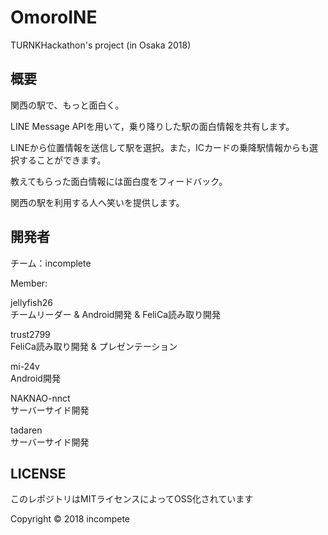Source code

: # OmoroINE
  
TURNKHackathon's project (in Osaka 2018)  
  
## 概要  
関西の駅で、もっと面白く。  
  
LINE Message APIを用いて，乗り降りした駅の面白情報を共有します。  
  
LINEから位置情報を送信して駅を選択。また，ICカードの乗降駅情報からも選択することができます。  
  
教えてもらった面白情報には面白度をフィードバック。  
  
関西の駅を利用する人へ笑いを提供します。
  
## 開発者  
チーム：incomplete
  
Member:  
  
jellyfish26  
チームリーダー & Android開発 & FeliCa読み取り開発  
  
trust2799  
FeliCa読み取り開発 & プレゼンテーション  
  
mi-24v  
Android開発  
    
NAKNAO-nnct  
サーバーサイド開発  
    
tadaren  
サーバーサイド開発
    
  
## LICENSE  
このレポジトリはMITライセンスによってOSS化されています  

Copyright © 2018 incompete
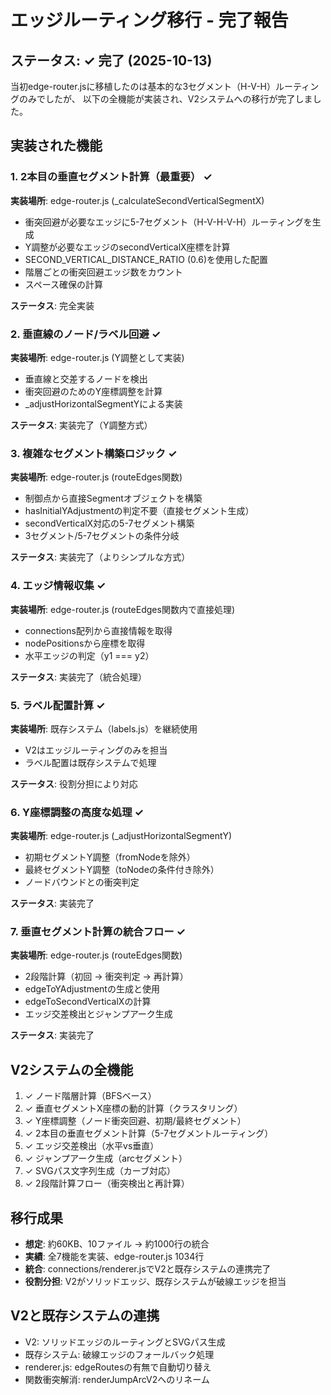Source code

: # エッジルーティング移行 - 完了報告

## ステータス: ✓ 完了 (2025-10-13)

当初edge-router.jsに移植したのは基本的な3セグメント（H-V-H）ルーティングのみでしたが、
以下の全機能が実装され、V2システムへの移行が完了しました。

## 実装された機能

### 1. 2本目の垂直セグメント計算（最重要） ✓
**実装場所**: edge-router.js (_calculateSecondVerticalSegmentX)

- 衝突回避が必要なエッジに5-7セグメント（H-V-H-V-H）ルーティングを生成
- Y調整が必要なエッジのsecondVerticalX座標を計算
- SECOND_VERTICAL_DISTANCE_RATIO (0.6)を使用した配置
- 階層ごとの衝突回避エッジ数をカウント
- スペース確保の計算

**ステータス**: 完全実装

### 2. 垂直線のノード/ラベル回避 ✓
**実装場所**: edge-router.js (Y調整として実装)

- 垂直線と交差するノードを検出
- 衝突回避のためのY座標調整を計算
- _adjustHorizontalSegmentYによる実装

**ステータス**: 実装完了（Y調整方式）

### 3. 複雑なセグメント構築ロジック ✓
**実装場所**: edge-router.js (routeEdges関数)

- 制御点から直接Segmentオブジェクトを構築
- hasInitialYAdjustmentの判定不要（直接セグメント生成）
- secondVerticalX対応の5-7セグメント構築
- 3セグメント/5-7セグメントの条件分岐

**ステータス**: 実装完了（よりシンプルな方式）

### 4. エッジ情報収集 ✓
**実装場所**: edge-router.js (routeEdges関数内で直接処理)

- connections配列から直接情報を取得
- nodePositionsから座標を取得
- 水平エッジの判定（y1 === y2）

**ステータス**: 実装完了（統合処理）

### 5. ラベル配置計算 ✓
**実装場所**: 既存システム（labels.js）を継続使用

- V2はエッジルーティングのみを担当
- ラベル配置は既存システムで処理

**ステータス**: 役割分担により対応

### 6. Y座標調整の高度な処理 ✓
**実装場所**: edge-router.js (_adjustHorizontalSegmentY)

- 初期セグメントY調整（fromNodeを除外）
- 最終セグメントY調整（toNodeの条件付き除外）
- ノードバウンドとの衝突判定

**ステータス**: 実装完了

### 7. 垂直セグメント計算の統合フロー ✓
**実装場所**: edge-router.js (routeEdges関数)

- 2段階計算（初回 → 衝突判定 → 再計算）
- edgeToYAdjustmentの生成と使用
- edgeToSecondVerticalXの計算
- エッジ交差検出とジャンプアーク生成

**ステータス**: 実装完了

## V2システムの全機能

1. ✓ ノード階層計算（BFSベース）
2. ✓ 垂直セグメントX座標の動的計算（クラスタリング）
3. ✓ Y座標調整（ノード衝突回避、初期/最終セグメント）
4. ✓ 2本目の垂直セグメント計算（5-7セグメントルーティング）
5. ✓ エッジ交差検出（水平vs垂直）
6. ✓ ジャンプアーク生成（arcセグメント）
7. ✓ SVGパス文字列生成（カーブ対応）
8. ✓ 2段階計算フロー（衝突検出と再計算）

## 移行成果

- **想定**: 約60KB、10ファイル → 約1000行の統合
- **実績**: 全7機能を実装、edge-router.js 1034行
- **統合**: connections/renderer.jsでV2と既存システムの連携完了
- **役割分担**: V2がソリッドエッジ、既存システムが破線エッジを担当

## V2と既存システムの連携

- V2: ソリッドエッジのルーティングとSVGパス生成
- 既存システム: 破線エッジのフォールバック処理
- renderer.js: edgeRoutesの有無で自動切り替え
- 関数衝突解消: renderJumpArcV2へのリネーム
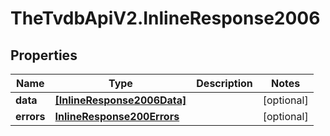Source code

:# TheTvdbApiV2.InlineResponse2006

## Properties
Name | Type | Description | Notes
------------ | ------------- | ------------- | -------------
**data** | [**[InlineResponse2006Data]**](InlineResponse2006Data.md) |  | [optional] 
**errors** | [**InlineResponse200Errors**](InlineResponse200Errors.md) |  | [optional] 


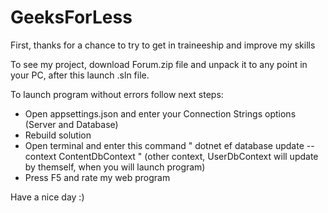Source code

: # GeeksForLess

First, thanks for a chance to try to get in traineeship and improve my skills


To see my project, download Forum.zip file and unpack it to any point in your PC, after this launch .sln file.

To launch program without errors follow next steps:
  - Open appsettings.json and enter your Connection Strings options (Server and Database)
  - Rebuild solution
  - Open terminal and enter this command " dotnet ef database update --context ContentDbContext " (other context, UserDbContext will update by themself, when you will launch program)
  - Press F5 and rate my web program

Have a nice day :)
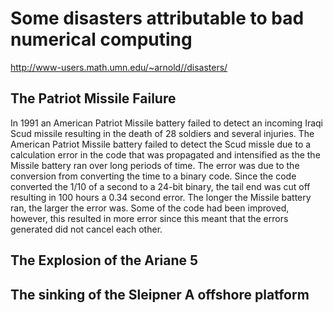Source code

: 
# Some disasters attributable to bad numerical computing

<http://www-users.math.umn.edu/~arnold//disasters/>

## The Patriot Missile Failure

In 1991 an American Patriot Missile battery failed to detect an incoming Iraqi Scud missile resulting in the death of 28 soldiers and several injuries. The American Patriot Missile battery failed to detect the Scud missle due to a calculation error in the code that was propagated and intensified as the the Missile battery ran over long periods of time. The error was due to the conversion from converting the time to a binary code. Since the code converted the 1/10 of a second to a 24-bit binary, the tail end was cut off resulting in 100 hours a 0.34 second error. The longer the Missile battery ran, the larger the error was. Some of the code had been improved, however, this resulted in more error since this meant that the errors generated did not cancel each other. 

## The Explosion of the Ariane 5

## The sinking of the Sleipner A offshore platform
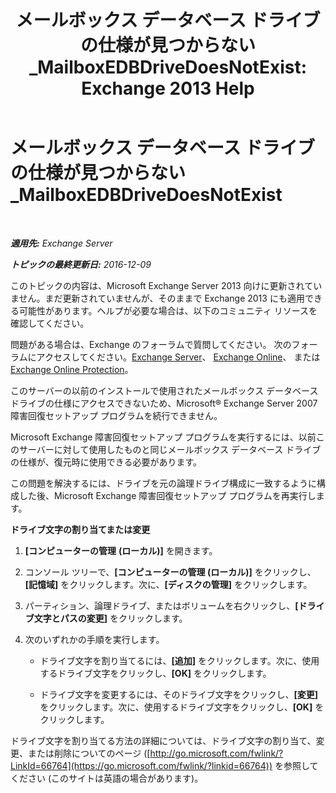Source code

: ﻿---
title: 'メールボックス データベース ドライブの仕様が見つからない_MailboxEDBDriveDoesNotExist: Exchange 2013 Help'
TOCTitle: メールボックス データベース ドライブの仕様が見つからない_MailboxEDBDriveDoesNotExist
ms:assetid: 0e487aa1-3194-4a14-b255-a8b9f9afbf0e
ms:mtpsurl: https://technet.microsoft.com/ja-jp/library/ms.exch.setupreadiness.mailboxedbdrivedoesnotexist(v=EXCHG.150)
ms:contentKeyID: 48269171
ms.date: 04/24/2018
mtps_version: v=EXCHG.150
ms.translationtype: HT
---

# メールボックス データベース ドライブの仕様が見つからない\_MailboxEDBDriveDoesNotExist

 

_**適用先:** Exchange Server_

_**トピックの最終更新日:** 2016-12-09_

このトピックの内容は、Microsoft Exchange Server 2013 向けに更新されていません。まだ更新されていませんが、そのままで Exchange 2013 にも適用できる可能性があります。ヘルプが必要な場合は、以下のコミュニティ リソースを確認してください。

問題がある場合は、Exchange のフォーラムで質問してください。 次のフォーラムにアクセスしてください。[Exchange Server](https://go.microsoft.com/fwlink/p/?linkid=60612)、 [Exchange Online](https://go.microsoft.com/fwlink/p/?linkid=267542)、 または [Exchange Online Protection](https://go.microsoft.com/fwlink/p/?linkid=285351)。

このサーバーの以前のインストールで使用されたメールボックス データベース ドライブの仕様にアクセスできないため、Microsoft® Exchange Server 2007 障害回復セットアップ プログラムを続行できません。

Microsoft Exchange 障害回復セットアップ プログラムを実行するには、以前このサーバーに対して使用したものと同じメールボックス データベース ドライブの仕様が、復元時に使用できる必要があります。

この問題を解決するには、ドライブを元の論理ドライブ構成に一致するように構成した後、Microsoft Exchange 障害回復セットアップ プログラムを再実行します。

**ドライブ文字の割り当てまたは変更**

1.  **\[コンピューターの管理** **(ローカル)\]** を開きます。

2.  コンソール ツリーで、**\[コンピューターの管理 (ローカル)\]** をクリックし、**\[記憶域\]** をクリックします。次に、**\[ディスクの管理\]** をクリックします。

3.  パーティション、論理ドライブ、またはボリュームを右クリックし、**\[ドライブ文字とパスの変更\]** をクリックします。

4.  次のいずれかの手順を実行します。
    
      - ドライブ文字を割り当てるには、**\[追加\]** をクリックします。次に、使用するドライブ文字をクリックし、**\[OK\]** をクリックします。
    
      - ドライブ文字を変更するには、そのドライブ文字をクリックし、**\[変更\]** をクリックします。次に、使用するドライブ文字をクリックし、**\[OK\]** をクリックします。

ドライブ文字を割り当てる方法の詳細については、ドライブ文字の割り当て、変更、または削除についてのページ ([http://go.microsoft.com/fwlink/?LinkId=66764](https://go.microsoft.com/fwlink/?linkid=66764)) を参照してください (このサイトは英語の場合があります)。

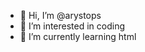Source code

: - 👋 Hi, I’m @arystops
- 👀 I’m interested in coding
- 🌱 I’m currently learning html


<!---
arystops/arystops is a ✨ special ✨ repository because its `README.md` (this file) appears on your GitHub profile.
You can click the Preview link to take a look at your changes.
--->
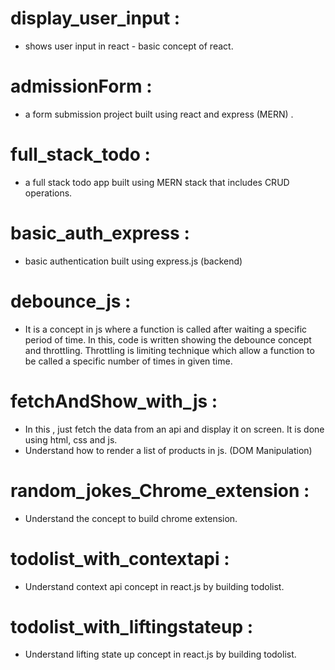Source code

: # display_user_input :

- shows user input in react - basic concept of react.

# admissionForm :

- a form submission project built using react and express (MERN) .

# full_stack_todo :

- a full stack todo app built using MERN stack that includes CRUD operations.

# basic_auth_express :

- basic authentication built using express.js (backend)

# debounce_js :

- It is a concept in js where a function is called after waiting a specific period of time. In this, code is written showing the debounce concept and throttling. Throttling is limiting technique which allow a function to be called a specific number of times in given time.

# fetchAndShow_with_js :

- In this , just fetch the data from an api and display it on screen. It is done using html, css and js.
- Understand how to render a list of products in js. (DOM Manipulation)

# random_jokes_Chrome_extension :

- Understand the concept to build chrome extension.

# todolist_with_contextapi :

- Understand context api concept in react.js by building todolist.

# todolist_with_liftingstateup :

- Understand lifting state up concept in react.js by building todolist.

Task prompt:
The answer is to be the lines of the listing from the first through the one with "### 5. ラベル配置計算 ✓", reproduced exactly, without any pictures.

Answer section:
Source code

: # OmoroINE
  
TURNKHackathon's project (in Osaka 2018)  
  
## 概要  
関西の駅で、もっと面白く。  
  
LINE Message APIを用いて，乗り降りした駅の面白情報を共有します。  
  
LINEから位置情報を送信して駅を選択。また，ICカードの乗降駅情報からも選択することができます。  
  
教えてもらった面白情報には面白度をフィードバック。  
  
関西の駅を利用する人へ笑いを提供します。
  
## 開発者  
チーム：incomplete
  
Member:  
  
jellyfish26  
チームリーダー & Android開発 & FeliCa読み取り開発  
  
trust2799  
FeliCa読み取り開発 & プレゼンテーション  
  
mi-24v  
Android開発  
    
NAKNAO-nnct  
サーバーサイド開発  
    
tadaren  
サーバーサイド開発
    
  
## LICENSE  
このレポジトリはMITライセンスによってOSS化されています  

Copyright © 2018 incompete
Source code

: # エッジルーティング移行 - 完了報告

## ステータス: ✓ 完了 (2025-10-13)

当初edge-router.jsに移植したのは基本的な3セグメント（H-V-H）ルーティングのみでしたが、
以下の全機能が実装され、V2システムへの移行が完了しました。

## 実装された機能

### 1. 2本目の垂直セグメント計算（最重要） ✓
**実装場所**: edge-router.js (_calculateSecondVerticalSegmentX)

- 衝突回避が必要なエッジに5-7セグメント（H-V-H-V-H）ルーティングを生成
- Y調整が必要なエッジのsecondVerticalX座標を計算
- SECOND_VERTICAL_DISTANCE_RATIO (0.6)を使用した配置
- 階層ごとの衝突回避エッジ数をカウント
- スペース確保の計算

**ステータス**: 完全実装

### 2. 垂直線のノード/ラベル回避 ✓
**実装場所**: edge-router.js (Y調整として実装)

- 垂直線と交差するノードを検出
- 衝突回避のためのY座標調整を計算
- _adjustHorizontalSegmentYによる実装

**ステータス**: 実装完了（Y調整方式）

### 3. 複雑なセグメント構築ロジック ✓
**実装場所**: edge-router.js (routeEdges関数)

- 制御点から直接Segmentオブジェクトを構築
- hasInitialYAdjustmentの判定不要（直接セグメント生成）
- secondVerticalX対応の5-7セグメント構築
- 3セグメント/5-7セグメントの条件分岐

**ステータス**: 実装完了（よりシンプルな方式）

### 4. エッジ情報収集 ✓
**実装場所**: edge-router.js (routeEdges関数内で直接処理)

- connections配列から直接情報を取得
- nodePositionsから座標を取得
- 水平エッジの判定（y1 === y2）

**ステータス**: 実装完了（統合処理）

### 5. ラベル配置計算 ✓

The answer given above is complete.